Metadata-Version: 2.1
Name: ohdlf-pro
Version: 1.1.0
Summary: OHDLF-pro: a pipeline designed to filter and address orthologous gene heterogeneity, duplication, and loss
Home-page: https://github.com/qunjie-zhang/OHDLF-pro
Author: ['caijunhao']
Author-email: cjunhao416@gmail.com
Keywords: Phylogenetic,bioinformatics,pipeline
Classifier: Development Status :: 5 - Production/Stable
Classifier: License :: OSI Approved :: Apache Software License
Classifier: Operating System :: OS Independent
Classifier: Programming Language :: Python :: 3.5
Classifier: Programming Language :: Python :: 3.6
Classifier: Programming Language :: Python :: 3.7
Classifier: Programming Language :: Python :: 3.8
Classifier: Programming Language :: Python :: 3.9
Classifier: Programming Language :: Python :: 3.10
Classifier: Programming Language :: Python :: 3.11
Requires-Python: >=3.5
Description-Content-Type: text/markdown
License-File: LICENSE
Requires-Dist: biopython
Requires-Dist: tqdm
Requires-Dist: treeswift
Requires-Dist: importlib-metadata ; python_version < "3.8"

# OHDLF-pro
## Introduction
**OHDLF-pro** is the advanced evolution of the OHDLF pipeline, designed for high-performance phylogenomic analysis. Building upon OrthoFinder outputs, it automates the screening, alignment, and phylogenetic tree construction process with enhanced speed and accuracy.

Compared to the standard OHDLF, the **Pro** version introduces critical upgrades:

1. **⚡ Multi-threading Support**: New parallel computing architecture (via the `-t` parameter) significantly accelerates BLAST filtering, alignment, and tree building steps.
    
2. **✨ Visual Progress Tracking**: Integrated **dynamic animations** (progress bars) provide real-time feedback on current tasks and estimated completion time.
    
3. **🛡️ Robust Coalescence (Type 2)**: Now integrates **DISCO** (Decomposition of Species Trees) into the Coalescence workflow. This allows for the robust handling of **multi-copy gene families**, decomposing complex gene trees into single-copy orthologs to yield more statistically reliable species trees compared to simple filtering.

## dependencies
- Biopython
- tqdm
- treeswift
External Bioinformatics Tools (conda Recommended)
```
conda install -c bioconda iqtree aster blast raxml mafft
```
users can download the OHDLF.yaml file to directly configure the environment.
## Install
```
pip install OHDLF-pro
```

## Quick Start
```
Concatenation:
OHDLF-pro -l 0.05 -d 6 -s 97 -p 1 -t 8
Coalescence:
OHDLF-pro -l 0 -d 6 -s 97 -p 2 -t 8
```
## Usage
```
OHDLF-pro.py -l [LOSS] -d [DUP] -s [SIM] -p [TYPE] -t [THREADS]


Commands:
  -l / --loss Allowable the max missing rate of gene. This option is required.
  -d / --duplication Allowable the max duplication number of gene. This option is required.
  -s / --similarity Allowable the similarity threshold of gene. If you do not set this parameter, the program will use '97' by default
  -p / --process_type process_type: 1 for Concatenation, 2 for Coalescence
  -t / --threads number of allowed threads
```

## Input
**Input** :You need to 'cd' to the Orthofinder output directory named 'Results_XXX'. The software depends on two directories: 'Orthogroup_Sequences' and 'Orthogroups'.

## Output

### Type 1 (Concatenation)

- `final_OrthologsAlign_GDL.phy`: The concatenated alignment (phy file).
    
- `RAxML_bestTree.OHDLF_tree`: The final Maximum Likelihood tree.

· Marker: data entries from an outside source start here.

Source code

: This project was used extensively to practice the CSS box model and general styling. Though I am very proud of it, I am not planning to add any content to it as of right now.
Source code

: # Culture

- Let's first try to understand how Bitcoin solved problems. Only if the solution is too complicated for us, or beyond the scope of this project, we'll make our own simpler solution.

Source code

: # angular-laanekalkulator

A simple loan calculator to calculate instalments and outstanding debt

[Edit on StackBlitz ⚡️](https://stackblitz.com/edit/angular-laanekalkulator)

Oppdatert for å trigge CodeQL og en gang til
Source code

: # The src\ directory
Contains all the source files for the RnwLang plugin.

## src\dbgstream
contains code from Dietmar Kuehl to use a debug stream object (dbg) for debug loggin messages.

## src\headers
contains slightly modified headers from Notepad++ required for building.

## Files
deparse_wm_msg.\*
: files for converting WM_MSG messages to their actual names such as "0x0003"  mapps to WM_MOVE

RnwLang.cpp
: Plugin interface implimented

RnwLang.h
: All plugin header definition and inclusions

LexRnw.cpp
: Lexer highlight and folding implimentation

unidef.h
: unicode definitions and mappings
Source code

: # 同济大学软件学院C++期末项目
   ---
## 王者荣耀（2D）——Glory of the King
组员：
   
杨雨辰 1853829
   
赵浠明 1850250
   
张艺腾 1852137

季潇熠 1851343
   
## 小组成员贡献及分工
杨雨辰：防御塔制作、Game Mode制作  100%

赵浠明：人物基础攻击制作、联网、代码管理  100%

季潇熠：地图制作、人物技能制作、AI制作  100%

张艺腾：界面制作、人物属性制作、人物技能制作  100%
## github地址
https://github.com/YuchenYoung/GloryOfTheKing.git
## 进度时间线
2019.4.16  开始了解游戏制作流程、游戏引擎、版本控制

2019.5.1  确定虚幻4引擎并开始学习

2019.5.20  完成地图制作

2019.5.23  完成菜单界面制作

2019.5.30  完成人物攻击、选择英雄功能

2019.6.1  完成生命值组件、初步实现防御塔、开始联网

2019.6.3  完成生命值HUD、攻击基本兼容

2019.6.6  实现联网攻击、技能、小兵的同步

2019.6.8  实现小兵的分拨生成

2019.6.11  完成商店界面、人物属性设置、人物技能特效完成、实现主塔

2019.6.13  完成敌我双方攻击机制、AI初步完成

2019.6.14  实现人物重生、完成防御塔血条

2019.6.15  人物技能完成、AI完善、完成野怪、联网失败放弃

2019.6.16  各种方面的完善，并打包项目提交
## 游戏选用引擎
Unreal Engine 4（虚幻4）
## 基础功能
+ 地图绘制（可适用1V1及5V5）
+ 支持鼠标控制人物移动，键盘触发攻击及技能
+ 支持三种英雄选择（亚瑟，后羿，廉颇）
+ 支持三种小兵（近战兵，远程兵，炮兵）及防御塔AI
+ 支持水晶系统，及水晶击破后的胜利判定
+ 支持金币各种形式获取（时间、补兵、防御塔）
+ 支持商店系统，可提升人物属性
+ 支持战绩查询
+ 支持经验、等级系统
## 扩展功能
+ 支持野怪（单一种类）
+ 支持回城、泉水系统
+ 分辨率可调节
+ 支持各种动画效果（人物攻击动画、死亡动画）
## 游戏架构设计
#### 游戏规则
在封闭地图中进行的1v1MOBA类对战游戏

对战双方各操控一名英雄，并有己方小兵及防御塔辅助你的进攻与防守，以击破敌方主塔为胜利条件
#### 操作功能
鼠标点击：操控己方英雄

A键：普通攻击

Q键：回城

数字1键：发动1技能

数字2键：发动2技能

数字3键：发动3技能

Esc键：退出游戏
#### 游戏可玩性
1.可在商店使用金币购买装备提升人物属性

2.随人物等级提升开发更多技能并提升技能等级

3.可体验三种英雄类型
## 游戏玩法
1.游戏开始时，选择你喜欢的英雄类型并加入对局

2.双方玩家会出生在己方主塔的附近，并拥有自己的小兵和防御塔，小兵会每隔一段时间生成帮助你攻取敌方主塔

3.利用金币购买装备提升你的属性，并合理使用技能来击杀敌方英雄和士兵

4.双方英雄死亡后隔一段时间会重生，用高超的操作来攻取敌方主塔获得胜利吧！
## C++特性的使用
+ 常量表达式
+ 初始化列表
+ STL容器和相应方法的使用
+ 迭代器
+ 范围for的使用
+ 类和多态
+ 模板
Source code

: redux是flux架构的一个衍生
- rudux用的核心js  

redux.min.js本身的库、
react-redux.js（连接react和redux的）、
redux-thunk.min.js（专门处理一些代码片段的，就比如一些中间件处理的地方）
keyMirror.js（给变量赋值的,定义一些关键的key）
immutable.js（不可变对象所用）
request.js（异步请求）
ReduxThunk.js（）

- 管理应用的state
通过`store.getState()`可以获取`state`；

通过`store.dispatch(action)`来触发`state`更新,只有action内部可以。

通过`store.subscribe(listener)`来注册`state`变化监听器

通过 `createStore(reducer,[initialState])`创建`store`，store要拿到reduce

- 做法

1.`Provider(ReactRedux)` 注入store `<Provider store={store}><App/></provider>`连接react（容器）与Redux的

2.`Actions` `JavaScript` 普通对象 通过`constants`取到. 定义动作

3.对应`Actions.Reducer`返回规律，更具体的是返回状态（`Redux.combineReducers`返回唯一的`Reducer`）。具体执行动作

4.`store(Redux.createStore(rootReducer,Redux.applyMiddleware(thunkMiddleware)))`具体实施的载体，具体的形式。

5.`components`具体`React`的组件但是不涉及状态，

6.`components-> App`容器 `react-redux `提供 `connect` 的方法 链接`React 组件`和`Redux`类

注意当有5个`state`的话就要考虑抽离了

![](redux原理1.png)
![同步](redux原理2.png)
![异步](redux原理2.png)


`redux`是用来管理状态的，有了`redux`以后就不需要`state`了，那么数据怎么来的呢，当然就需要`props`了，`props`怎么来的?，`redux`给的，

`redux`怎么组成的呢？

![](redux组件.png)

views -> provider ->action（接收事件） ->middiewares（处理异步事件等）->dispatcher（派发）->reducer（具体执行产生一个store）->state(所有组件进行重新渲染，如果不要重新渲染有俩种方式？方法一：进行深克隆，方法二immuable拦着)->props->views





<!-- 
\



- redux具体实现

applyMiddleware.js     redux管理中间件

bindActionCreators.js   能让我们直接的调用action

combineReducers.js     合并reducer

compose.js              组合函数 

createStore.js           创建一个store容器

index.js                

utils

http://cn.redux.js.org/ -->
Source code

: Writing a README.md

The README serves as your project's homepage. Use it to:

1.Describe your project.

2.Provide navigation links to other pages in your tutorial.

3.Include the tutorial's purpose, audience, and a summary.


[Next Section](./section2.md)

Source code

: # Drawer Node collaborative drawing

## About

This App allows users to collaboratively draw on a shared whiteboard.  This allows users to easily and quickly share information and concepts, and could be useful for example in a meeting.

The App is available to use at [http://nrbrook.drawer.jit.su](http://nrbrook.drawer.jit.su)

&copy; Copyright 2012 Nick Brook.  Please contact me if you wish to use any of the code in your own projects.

### Type 2 (Coalescence with DISCO)

- `GDL_Orthologue_Sequences_iqtree`: Individual gene trees inferred by IQ-TREE.
    
- `GDL_Orthologue_Sequences_DISCO`: **Decomposed gene trees** processed by DISCO (Multi-copy -> Single-copy).
    
- `all_disco.trees`: The combined input file for ASTRAL.
    
- **`OHDLF_DISCO_ASTRAL.nwk`**: The final, robust species tree.